▸ **STUDY MATERIAL**
---*---

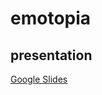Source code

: # emotopia

## presentation
[Google Slides](https://docs.google.com/presentation/d/1h68fudqZpbvSv4RCmA1_OLnZiLOb_B8mT2wWP4peSJQ/edit?ts=5c9e9907#slide=id.g55c505acca_3_39)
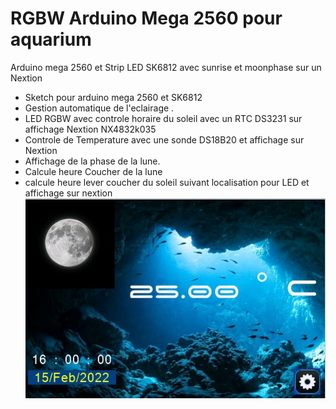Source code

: # RGBW Arduino Mega 2560 pour aquarium
Arduino mega 2560 et Strip LED SK6812 avec sunrise et moonphase sur un Nextion
- Sketch pour arduino mega 2560 et SK6812
- Gestion automatique de l'eclairage .
- LED RGBW avec controle horaire du soleil avec un RTC DS3231 sur affichage Nextion NX4832k035
- Controle de Temperature avec une sonde DS18B20 et affichage sur Nextion
- Affichage de la phase de la lune.
- Calcule heure Coucher de la lune
- calcule heure lever coucher du soleil suivant localisation pour LED et affichage sur nextion
![alt text](https://github.com/australopitheque/RGBW-arduino-for-aquarium/blob/main/menu%20nextion%20aquarium.jpg)
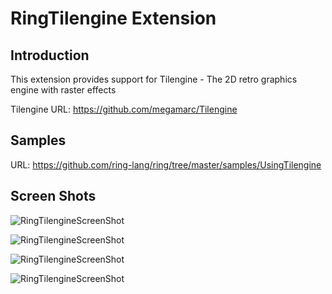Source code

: # RingTilengine Extension

## Introduction

This extension provides support for Tilengine - The 2D retro graphics engine with raster effects

Tilengine URL: https://github.com/megamarc/Tilengine

## Samples

URL: https://github.com/ring-lang/ring/tree/master/samples/UsingTilengine

## Screen Shots

![RingTilengineScreenShot](https://github.com/ring-lang/ring/blob/master/documents/source/tilengine_shot3.png)

![RingTilengineScreenShot](https://github.com/ring-lang/ring/blob/master/documents/source/tilengine_shot5.png)

![RingTilengineScreenShot](https://github.com/ring-lang/ring/blob/master/documents/source/tilengine_shot8.png)

![RingTilengineScreenShot](https://github.com/ring-lang/ring/blob/master/documents/source/tilengine_shot9.png)




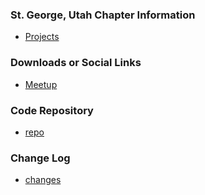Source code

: ### St. George, Utah Chapter Information
* [Projects](https://owasp.org/www-project-top-10-card-game/)

### Downloads or Social Links
* [Meetup](https://www.meetup.com/St-George-Open-Web-Application-Security-Project-OWASP/)

### Code Repository
* [repo](#)

### Change Log
* [changes](#)

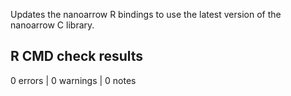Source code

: 
Updates the nanoarrow R bindings to use the latest version of the nanoarrow
C library.

## R CMD check results

0 errors | 0 warnings | 0 notes
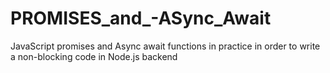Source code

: # PROMISES_and_-ASync_Await
JavaScript promises and Async await functions in practice in order to write a non-blocking code in Node.js backend

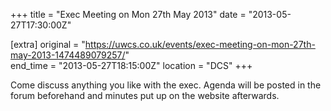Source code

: +++
title = "Exec Meeting on Mon 27th May 2013"
date = "2013-05-27T17:30:00Z"

[extra]
original = "https://uwcs.co.uk/events/exec-meeting-on-mon-27th-may-2013-1474489079257/"    
end_time = "2013-05-27T18:15:00Z"
location = "DCS"
+++

Come discuss anything you like with the exec. Agenda will be posted in the forum beforehand and minutes put up on the website afterwards.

---*---

▸ **THE PROBLEM**
Print the records above again exactly. Leave out the images.

▸ **SOLUTION**
Source code

: # emotopia

## presentation
[Google Slides](https://docs.google.com/presentation/d/1h68fudqZpbvSv4RCmA1_OLnZiLOb_B8mT2wWP4peSJQ/edit?ts=5c9e9907#slide=id.g55c505acca_3_39)
Source code

: # RGBW Arduino Mega 2560 pour aquarium
Arduino mega 2560 et Strip LED SK6812 avec sunrise et moonphase sur un Nextion
- Sketch pour arduino mega 2560 et SK6812
- Gestion automatique de l'eclairage .
- LED RGBW avec controle horaire du soleil avec un RTC DS3231 sur affichage Nextion NX4832k035
- Controle de Temperature avec une sonde DS18B20 et affichage sur Nextion
- Affichage de la phase de la lune.
- Calcule heure Coucher de la lune
- calcule heure lever coucher du soleil suivant localisation pour LED et affichage sur nextion
![alt text](https://github.com/australopitheque/RGBW-arduino-for-aquarium/blob/main/menu%20nextion%20aquarium.jpg)
Source code

: # RingTilengine Extension

## Introduction

This extension provides support for Tilengine - The 2D retro graphics engine with raster effects

Tilengine URL: https://github.com/megamarc/Tilengine

## Samples

URL: https://github.com/ring-lang/ring/tree/master/samples/UsingTilengine

## Screen Shots

![RingTilengineScreenShot](https://github.com/ring-lang/ring/blob/master/documents/source/tilengine_shot3.png)

![RingTilengineScreenShot](https://github.com/ring-lang/ring/blob/master/documents/source/tilengine_shot5.png)

![RingTilengineScreenShot](https://github.com/ring-lang/ring/blob/master/documents/source/tilengine_shot8.png)

![RingTilengineScreenShot](https://github.com/ring-lang/ring/blob/master/documents/source/tilengine_shot9.png)




Source code

: ### St. George, Utah Chapter Information
* [Projects](https://owasp.org/www-project-top-10-card-game/)

### Downloads or Social Links
* [Meetup](https://www.meetup.com/St-George-Open-Web-Application-Security-Project-OWASP/)

### Code Repository
* [repo](#)

### Change Log
* [changes](#)

Source code

: 
Updates the nanoarrow R bindings to use the latest version of the nanoarrow
C library.

## R CMD check results

0 errors | 0 warnings | 0 notes
Source code

: # PROMISES_and_-ASync_Await
JavaScript promises and Async await functions in practice in order to write a non-blocking code in Node.js backend

Source code

: +++
title = "Exec Meeting on Mon 27th May 2013"
date = "2013-05-27T17:30:00Z"

[extra]
original = "https://uwcs.co.uk/events/exec-meeting-on-mon-27th-may-2013-1474489079257/"    
end_time = "2013-05-27T18:15:00Z"
location = "DCS"
+++

Come discuss anything you like with the exec. Agenda will be posted in the forum beforehand and minutes put up on the website afterwards.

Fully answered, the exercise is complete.